Improving Reinforcement Learning Efficiency with Auxiliary Tasks in Non-Visual Environments: A Comparison
Moritz Lange, Noah Krystiniak, Raphael C. Engelhardt, Wolfgang Konen, Laurenz Wiskott
TL;DR
This work investigates decoupled state representation learning for non-visual RL by comparing common auxiliary tasks using OFENet as the decoupled module. Across five environments, including a challenging FetchSlideDense-v1 task, the study finds that learning representations with auxiliary tasks can boost sample efficiency and maximum returns in complex settings, while offering little benefit for simple problems.
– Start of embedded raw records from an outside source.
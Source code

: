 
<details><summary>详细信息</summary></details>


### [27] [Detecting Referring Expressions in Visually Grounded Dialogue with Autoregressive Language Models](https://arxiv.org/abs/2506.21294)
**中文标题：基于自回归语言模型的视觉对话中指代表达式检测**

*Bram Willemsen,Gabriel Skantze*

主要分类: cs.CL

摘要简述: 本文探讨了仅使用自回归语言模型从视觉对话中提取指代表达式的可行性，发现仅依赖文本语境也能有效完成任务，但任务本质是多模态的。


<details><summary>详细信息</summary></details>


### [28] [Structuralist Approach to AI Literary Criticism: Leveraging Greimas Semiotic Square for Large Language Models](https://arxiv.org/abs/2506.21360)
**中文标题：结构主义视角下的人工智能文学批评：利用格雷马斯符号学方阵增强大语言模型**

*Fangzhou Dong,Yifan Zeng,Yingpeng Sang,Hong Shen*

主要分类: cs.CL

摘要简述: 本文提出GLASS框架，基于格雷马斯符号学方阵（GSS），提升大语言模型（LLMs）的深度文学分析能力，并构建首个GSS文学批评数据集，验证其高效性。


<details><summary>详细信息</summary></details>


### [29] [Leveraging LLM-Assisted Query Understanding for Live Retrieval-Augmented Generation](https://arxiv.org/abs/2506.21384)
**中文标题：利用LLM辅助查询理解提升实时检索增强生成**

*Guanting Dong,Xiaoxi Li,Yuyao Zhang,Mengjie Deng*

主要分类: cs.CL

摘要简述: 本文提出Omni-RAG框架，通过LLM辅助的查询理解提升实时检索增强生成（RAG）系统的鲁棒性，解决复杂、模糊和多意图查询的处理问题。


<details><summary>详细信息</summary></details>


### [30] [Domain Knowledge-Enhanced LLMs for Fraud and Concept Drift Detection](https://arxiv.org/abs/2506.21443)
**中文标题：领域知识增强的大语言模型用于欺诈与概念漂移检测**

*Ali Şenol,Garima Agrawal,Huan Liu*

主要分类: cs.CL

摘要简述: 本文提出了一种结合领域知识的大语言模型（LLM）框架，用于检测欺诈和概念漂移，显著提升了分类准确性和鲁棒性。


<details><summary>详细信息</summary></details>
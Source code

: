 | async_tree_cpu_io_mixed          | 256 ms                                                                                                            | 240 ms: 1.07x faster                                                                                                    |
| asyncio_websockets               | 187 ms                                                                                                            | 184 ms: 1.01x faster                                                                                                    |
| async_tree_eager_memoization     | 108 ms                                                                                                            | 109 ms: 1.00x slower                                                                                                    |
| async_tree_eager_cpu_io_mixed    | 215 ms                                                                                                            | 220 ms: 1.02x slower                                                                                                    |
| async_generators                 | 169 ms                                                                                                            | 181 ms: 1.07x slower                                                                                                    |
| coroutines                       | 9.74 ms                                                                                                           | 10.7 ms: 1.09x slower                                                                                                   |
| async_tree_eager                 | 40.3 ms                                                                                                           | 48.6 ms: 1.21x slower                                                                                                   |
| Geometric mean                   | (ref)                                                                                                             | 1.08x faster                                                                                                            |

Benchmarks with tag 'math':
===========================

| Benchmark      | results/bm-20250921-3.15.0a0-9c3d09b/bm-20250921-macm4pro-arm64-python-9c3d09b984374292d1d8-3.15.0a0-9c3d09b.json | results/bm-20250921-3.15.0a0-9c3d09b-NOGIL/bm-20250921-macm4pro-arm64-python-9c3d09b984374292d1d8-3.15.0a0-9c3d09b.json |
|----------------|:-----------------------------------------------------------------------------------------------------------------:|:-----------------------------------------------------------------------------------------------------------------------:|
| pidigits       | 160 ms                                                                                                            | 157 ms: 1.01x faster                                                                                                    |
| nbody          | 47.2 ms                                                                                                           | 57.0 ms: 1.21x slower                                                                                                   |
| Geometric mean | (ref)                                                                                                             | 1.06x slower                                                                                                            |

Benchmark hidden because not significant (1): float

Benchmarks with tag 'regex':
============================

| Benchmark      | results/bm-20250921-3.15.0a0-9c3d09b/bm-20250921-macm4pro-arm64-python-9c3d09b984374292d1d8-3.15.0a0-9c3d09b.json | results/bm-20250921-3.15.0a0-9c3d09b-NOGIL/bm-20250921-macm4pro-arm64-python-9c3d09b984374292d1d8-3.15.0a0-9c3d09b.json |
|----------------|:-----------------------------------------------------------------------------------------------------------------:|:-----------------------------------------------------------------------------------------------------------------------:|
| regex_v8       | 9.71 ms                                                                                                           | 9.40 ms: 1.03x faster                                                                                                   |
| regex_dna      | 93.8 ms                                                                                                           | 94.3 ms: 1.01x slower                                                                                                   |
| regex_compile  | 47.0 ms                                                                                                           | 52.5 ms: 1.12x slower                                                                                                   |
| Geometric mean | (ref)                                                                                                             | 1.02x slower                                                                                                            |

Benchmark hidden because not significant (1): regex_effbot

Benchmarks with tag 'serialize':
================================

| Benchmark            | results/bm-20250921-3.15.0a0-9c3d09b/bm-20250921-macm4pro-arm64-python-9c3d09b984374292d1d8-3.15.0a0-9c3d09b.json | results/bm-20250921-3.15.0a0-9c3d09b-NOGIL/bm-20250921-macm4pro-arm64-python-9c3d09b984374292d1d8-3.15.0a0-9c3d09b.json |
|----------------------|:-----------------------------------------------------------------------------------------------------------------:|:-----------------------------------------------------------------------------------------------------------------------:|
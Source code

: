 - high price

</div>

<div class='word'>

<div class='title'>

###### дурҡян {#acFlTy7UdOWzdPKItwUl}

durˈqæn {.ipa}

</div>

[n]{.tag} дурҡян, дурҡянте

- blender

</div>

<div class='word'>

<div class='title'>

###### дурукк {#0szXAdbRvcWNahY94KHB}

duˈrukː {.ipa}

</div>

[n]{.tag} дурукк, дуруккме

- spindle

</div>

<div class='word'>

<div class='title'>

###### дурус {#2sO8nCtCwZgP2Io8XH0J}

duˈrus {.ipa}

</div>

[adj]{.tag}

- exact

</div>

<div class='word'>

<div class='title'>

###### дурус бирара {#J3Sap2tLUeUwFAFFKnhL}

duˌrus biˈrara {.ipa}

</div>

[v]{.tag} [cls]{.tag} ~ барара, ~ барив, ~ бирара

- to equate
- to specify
Dynamics-focused tasks (forward state prediction and forward state difference) generally outperform reward prediction, and decoupled representations can render difficult tasks solvable for TD3, with results showing algorithm-dependent variability. The findings support the development of interpretable, modular representation learning approaches to improve real-world RL applicability.
Abstract
Real-world reinforcement learning (RL) environments, whether in robotics or industrial settings, often involve non-visual observations and require not only efficient but also reliable and thus interpretable and flexible RL approaches. To improve efficiency, agents that perform state representation learning with auxiliary tasks have been widely studied in visual observation contexts. However, for real-world problems, dedicated representation learning modules that are decoupled from RL agents are more suited to meet requirements. This study compares common auxiliary tasks based on, to the best of our knowledge, the only decoupled representation learning method for low-dimensional non-visual observations. We evaluate potential improvements in sample efficiency and returns for environments ranging from a simple pendulum to a complex simulated robotics task. Our findings show that representation learning with auxiliary tasks only provides performance gains in sufficiently complex environments and that learning environment dynamics is preferable to predicting rewards. These insights can inform future development of interpretable representation learning approaches for non-visual observations and advance the use of RL solutions in real-world scenarios.